The campus of my high school is preposterously beautiful, littered with architectural and sculptural masterpieces. Confronting it again, I found it hard to believe that I had spent three years here. Had I ever lived anywhere so beautiful? Probably not. I wondered if it had formed me, and I wanted the answer to be yes. It occurred to me that, no matter how lost or alienated I might feel, the earnest beauty on display here is always worth remembering and striving for (to see, to witness, maybe to make, both literally and metaphorically to the extent that we are artists of our own lives).

As a teenager, I was largely oblivious to this beauty, because I was too busy being terrified of my hockey coach and too busy trying to be a perfect student/athlete/friend/brother/son to compensate for the major, unspeakable flaw I knew resided inside of me. But in defiance of my father, I quit playing hockey in my senior year, which was the beginning of a long ‘coming out’ process that never stopped. I’m also sure that living in this kind of beauty helped me to understand — or at least created a spark of understanding — that being gay was not as terrible as I feared, that perhaps the beauty of the surrounding landscape was not so different than what I was beginning to cultivate in my hockey-free life (through music and pottery and writing and admitting myself that I would rather be with boys and than girls).

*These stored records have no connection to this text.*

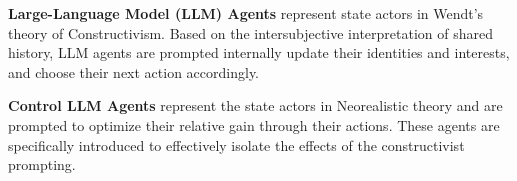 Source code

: %

\textbf{Large-Language Model (LLM) Agents} represent state actors in Wendt's theory of Constructivism. Based on the intersubjective interpretation of shared history, LLM agents are prompted internally update their identities and interests, and choose their next action accordingly.

%

\textbf{Control LLM Agents} represent the state actors in Neorealistic theory and are prompted to optimize their relative gain through their actions. These agents are specifically introduced to effectively isolate the effects of the constructivist prompting.

%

Did I remember this hot gay statue? I wasn’t sure, but maybe it, too, had exerted a similar kind of unconscious influence over me.

The reunion itself offered no surprises. I went to a few parties, I posed for class pictures, I went on walks and runs with various groupings of classmates. I avoided Republicans. Something about a bronze kangaroo became a running joke. I loved spending time with these friends. Over the years, I had sometimes felt the urge to disown my past and those who inhabit it, reasoning that I was ‘living a lie.’ But at this reunion, I felt no shame or regret; my classmates knew a core version of me that still exists, just as I recognized this same thing within them. Some are married; some are divorced; many of us have lost parents; a surprising number of them have children who are queer or transgender. For a few seconds, I could believe that the world is going to be okay. All of us have gone through changes, but in some important way, we are still the same. This will always be true, and it is comforting to consider.

With luck, I will see these friends again in five more years, when we can once again remember when we were young and formulating a belief that still exists.